# WORK ITEM
Extract from the entries below, exactly as given, only the lines from the line containing "The booking page" to the line containing "Input Types: Includes", both lines included.

(Pictures paired with source code)
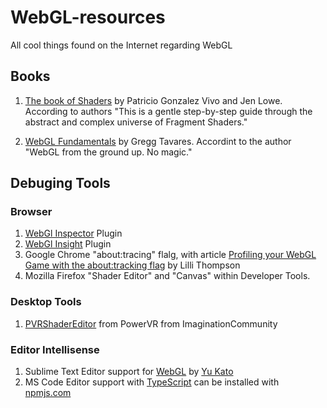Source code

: # WebGL-resources
All cool things found on the Internet regarding WebGL

## Books
1. [The book of Shaders](https://thebookofshaders.com/) by Patricio Gonzalez Vivo and Jen Lowe. According to authors "This is a gentle step-by-step guide through the abstract and complex universe of Fragment Shaders."

2. [WebGL Fundamentals](https://webglfundamentals.org) by Gregg Tavares. Accordint to the author "WebGL from the ground up. No magic."


## Debuging Tools
### Browser 
1. [WebGl Inspector](https://chrome.google.com/webstore/detail/webgl-inspector/ogkcjmbhnfmlnielkjhedpcjomeaghda) Plugin
2. [WebGl Insight](https://chrome.google.com/webstore/detail/webgl-insight/djdcbmfacaaocoomokenoalbomllhnko) Plugin
3. Google Chrome "about:tracing" flalg, with article [Profiling your WebGL Game with the about:tracking flag](https://www.html5rocks.com/en/tutorials/games/abouttracing/) by Lilli Thompson
4. Mozilla Firefox "Shader Editor" and "Canvas" within Developer Tools.

### Desktop Tools
1. [PVRShaderEditor](https://community.imgtec.com/developers/powervr/tools/pvrshadereditor/) from PowerVR from ImaginationCommunity


### Editor Intellisense
1. Sublime Text Editor support for [WebGL](https://github.com/katsew/WebGLCompletions) by [Yu Kato](http://katsew.github.io/)
2. MS Code Editor support with [TypeScript](https://github.com/DefinitelyTyped/DefinitelyTyped/tree/master/types/webgl-ext) can be installed with [npmjs.com](https://www.npmjs.com/package/@types/webgl-ext)
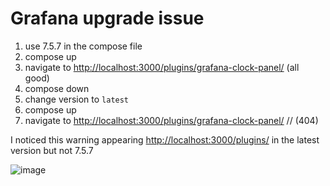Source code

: # Grafana upgrade issue

1. use 7.5.7 in the compose file
2. compose up
3. navigate to <http://localhost:3000/plugins/grafana-clock-panel/> (all good)
4. compose down
5. change version to `latest`
6. compose up
7. navigate to <http://localhost:3000/plugins/grafana-clock-panel/> // (404)

I noticed this warning appearing  <http://localhost:3000/plugins/> in the latest version but not 7.5.7

![image](https://user-images.githubusercontent.com/39703898/121804262-61c05c80-cc3d-11eb-813e-d94ae4b79d2d.png)
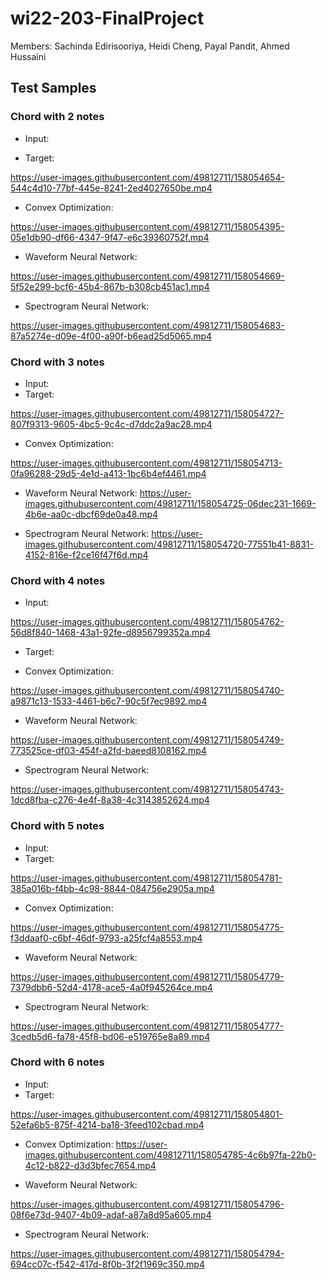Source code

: # wi22-203-FinalProject

Members: Sachinda Edirisooriya, Heidi Cheng, Payal Pandit, Ahmed Hussaini

## Test Samples
### Chord with 2 notes
* Input:

* Target: 


https://user-images.githubusercontent.com/49812711/158054654-544c4d10-77bf-445e-8241-2ed4027650be.mp4


* Convex Optimization: 


https://user-images.githubusercontent.com/49812711/158054395-05e1db90-df66-4347-9f47-e6c39360752f.mp4


* Waveform Neural Network: 


https://user-images.githubusercontent.com/49812711/158054669-5f52e299-bcf6-45b4-867b-b308cb451ac1.mp4


* Spectrogram Neural Network: 


https://user-images.githubusercontent.com/49812711/158054683-87a5274e-d09e-4f00-a90f-b6ead25d5065.mp4


### Chord with 3 notes
* Input: 
* Target: 


https://user-images.githubusercontent.com/49812711/158054727-807f9313-9605-4bc5-9c4c-d7ddc2a9ac28.mp4


* Convex Optimization: 


https://user-images.githubusercontent.com/49812711/158054713-0fa96288-29d5-4e1d-a413-1bc6b4ef4461.mp4


* Waveform Neural Network: 
https://user-images.githubusercontent.com/49812711/158054725-06dec231-1669-4b6e-aa0c-dbcf69de0a48.mp4


* Spectrogram Neural Network: 
https://user-images.githubusercontent.com/49812711/158054720-77551b41-8831-4152-816e-f2ce16f47f6d.mp4


### Chord with 4 notes
* Input: 


https://user-images.githubusercontent.com/49812711/158054762-56d8f840-1468-43a1-92fe-d8956799352a.mp4


* Target: 

* Convex Optimization: 


https://user-images.githubusercontent.com/49812711/158054740-a9871c13-1533-4461-b6c7-90c5f7ec9892.mp4


* Waveform Neural Network: 


https://user-images.githubusercontent.com/49812711/158054749-773525ce-df03-454f-a2fd-baeed8108162.mp4


* Spectrogram Neural Network: 


https://user-images.githubusercontent.com/49812711/158054743-1dcd8fba-c276-4e4f-8a38-4c3143852624.mp4


### Chord with 5 notes
* Input: 
* Target: 


https://user-images.githubusercontent.com/49812711/158054781-385a016b-f4bb-4c98-8844-084756e2905a.mp4


* Convex Optimization: 


https://user-images.githubusercontent.com/49812711/158054775-f3ddaaf0-c6bf-46df-9793-a25fcf4a8553.mp4


* Waveform Neural Network: 


https://user-images.githubusercontent.com/49812711/158054779-7379dbb6-52d4-4178-ace5-4a0f945264ce.mp4


* Spectrogram Neural Network: 


https://user-images.githubusercontent.com/49812711/158054777-3cedb5d6-fa78-45f8-bd06-e519765e8a89.mp4


### Chord with 6 notes
* Input: 
* Target: 


https://user-images.githubusercontent.com/49812711/158054801-52efa6b5-875f-4214-ba18-3feed102cbad.mp4


* Convex Optimization: 
https://user-images.githubusercontent.com/49812711/158054785-4c6b97fa-22b0-4c12-b822-d3d3bfec7654.mp4

* Waveform Neural Network: 


https://user-images.githubusercontent.com/49812711/158054796-08f6e73d-9407-4b09-adaf-a87a8d95a605.mp4


* Spectrogram Neural Network: 


https://user-images.githubusercontent.com/49812711/158054794-694cc07c-f542-417d-8f0b-3f2f1969c350.mp4

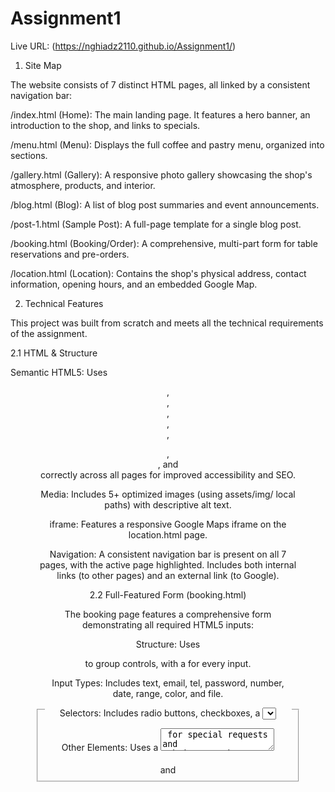 # Assignment1
Live URL: (https://nghiadz2110.github.io/Assignment1/)

1. Site Map

The website consists of 7 distinct HTML pages, all linked by a consistent navigation bar:

/index.html (Home): The main landing page. It features a hero banner, an introduction to the shop, and links to specials.

/menu.html (Menu): Displays the full coffee and pastry menu, organized into sections.

/gallery.html (Gallery): A responsive photo gallery showcasing the shop's atmosphere, products, and interior.

/blog.html (Blog): A list of blog post summaries and event announcements.

/post-1.html (Sample Post): A full-page template for a single blog post.

/booking.html (Booking/Order): A comprehensive, multi-part form for table reservations and pre-orders.

/location.html (Location): Contains the shop's physical address, contact information, opening hours, and an embedded Google Map.

2. Technical Features

This project was built from scratch and meets all the technical requirements of the assignment.

2.1 HTML & Structure

Semantic HTML5: Uses <header>, <nav>, <main>, <section>, <article>, <figure>, <figcaption>, and <footer> correctly across all pages for improved accessibility and SEO.

Media: Includes 5+ optimized images (using assets/img/ local paths) with descriptive alt text.

iframe: Features a responsive Google Maps iframe on the location.html page.

Navigation: A consistent navigation bar is present on all 7 pages, with the active page highlighted. Includes both internal links (to other pages) and an external link (to Google).

2.2 Full-Featured Form (booking.html)

The booking page features a comprehensive form demonstrating all required HTML5 inputs:

Structure: Uses <fieldset> and <legend> to group controls, with a <label> for every input.

Input Types: Includes text, email, tel, password, number, date, range, color, and file.

Selectors: Includes radio buttons, checkboxes, a <select> dropdown with <optgroup>, and a <datalist> for suggestions.

Other Elements: Uses a <textarea> for special requests and submit/reset buttons.

Validation: Employs required, pattern (for phone number), and min/max attributes.

2.3 CSS & Styling

External CSS: All styles are contained in a single assets/css/styles.css file, linked to all HTML pages.

CSS Variables: Uses CSS Variables (:root) for a consistent color scheme and typography, making the site easy to re-brand.

Responsive Layout: The site is fully responsive, using Flexbox (for page sections) and CSS Grid (for the menu and gallery).

Media Query: A breakpoint at 768px ensures the layout stacks correctly on mobile devices, including the navigation bar.

User Experience: Includes hover and focus states for all links and form elements to improve usability and accessibility.

2.4 Accessibility & Optimization

Accessibility: Base font size is 16px, color contrast is checked, and keyboard navigation is functional (visible focus rings).

Optimization: Includes a favicon, meta viewport, and unique meta description and <title> tags for each page.

3. Credits

Code: All HTML and CSS were written from scratch.

Images: All images are placeholders. In a real project, replace these with your own images or properly licensed stock photos.

banner.jpg, latte.jpg, etc. from assets/img/.

Favicon: Placeholder favicon generated by placehold.co.

Map: Google Maps.

AI Assistance: AI (Gemini) was used for idea generation, debugging, and creating the initial code structure for all files, which were then customized. (Per AI Usage Policy).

# TASK OUTPUT
The booking page features a comprehensive form demonstrating all required HTML5 inputs:

Structure: Uses <fieldset> and <legend> to group controls, with a <label> for every input.

Input Types: Includes text, email, tel, password, number, date, range, color, and file.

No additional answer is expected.